== What you are asked to do ==
An exact reproduction of the records is required, with all pictures omitted.

== Given data ==
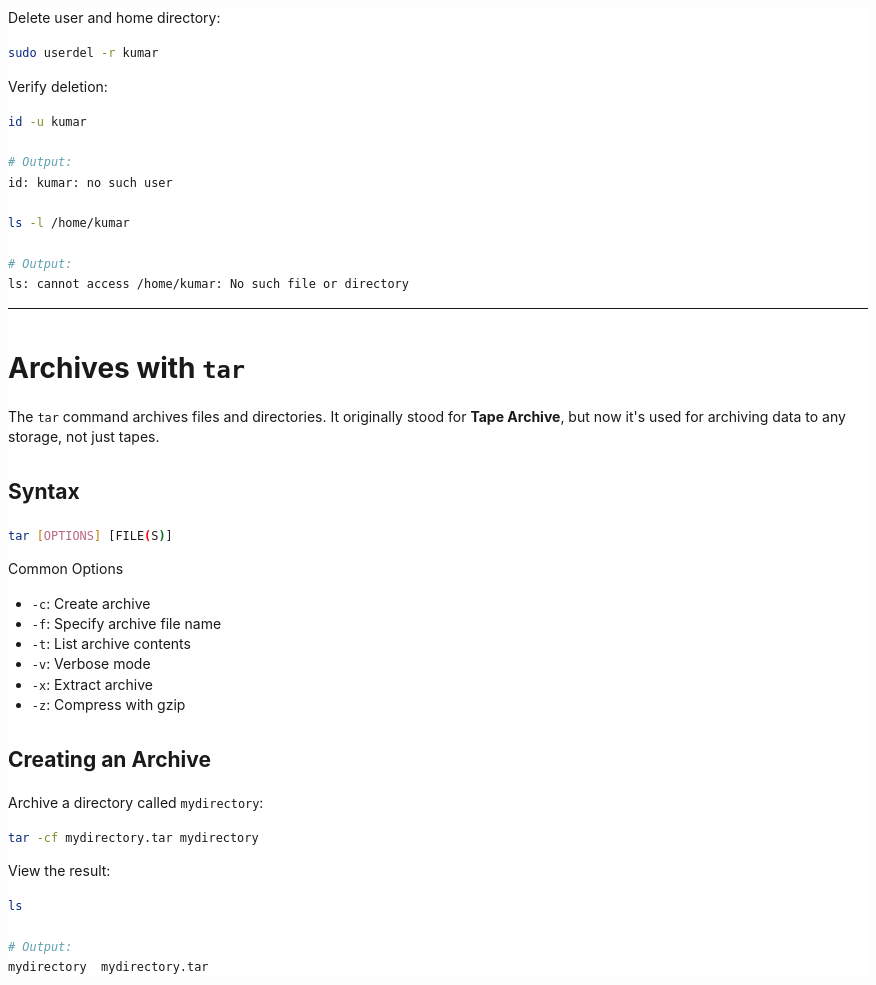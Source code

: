 Delete user and home directory:

```bash
sudo userdel -r kumar
```

Verify deletion:

```bash
id -u kumar

# Output:
id: kumar: no such user

ls -l /home/kumar

# Output:
ls: cannot access /home/kumar: No such file or directory
```

---

# Archives with `tar`

The `tar` command archives files and directories. It originally stood for **Tape Archive**, but now it's used for archiving data to any storage, not just tapes.

## Syntax

```bash
tar [OPTIONS] [FILE(S)]
```

Common Options

- `-c`: Create archive
- `-f`: Specify archive file name
- `-t`: List archive contents
- `-v`: Verbose mode
- `-x`: Extract archive
- `-z`: Compress with gzip

## Creating an Archive

Archive a directory called `mydirectory`:

```bash
tar -cf mydirectory.tar mydirectory
```

View the result:

```bash
ls

# Output:
mydirectory  mydirectory.tar
```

== Written solution ==
Source code

: Delete user and home directory:

```bash
sudo userdel -r kumar
```

Verify deletion:

```bash
id -u kumar

# Output:
id: kumar: no such user

ls -l /home/kumar

# Output:
ls: cannot access /home/kumar: No such file or directory
```

---

# Archives with `tar`

The `tar` command archives files and directories. It originally stood for **Tape Archive**, but now it's used for archiving data to any storage, not just tapes.

## Syntax

```bash
tar [OPTIONS] [FILE(S)]
```

Common Options

- `-c`: Create archive
- `-f`: Specify archive file name
- `-t`: List archive contents
- `-v`: Verbose mode
- `-x`: Extract archive
- `-z`: Compress with gzip

## Creating an Archive

Archive a directory called `mydirectory`:

```bash
tar -cf mydirectory.tar mydirectory
```

View the result:

```bash
ls

# Output:
mydirectory  mydirectory.tar
```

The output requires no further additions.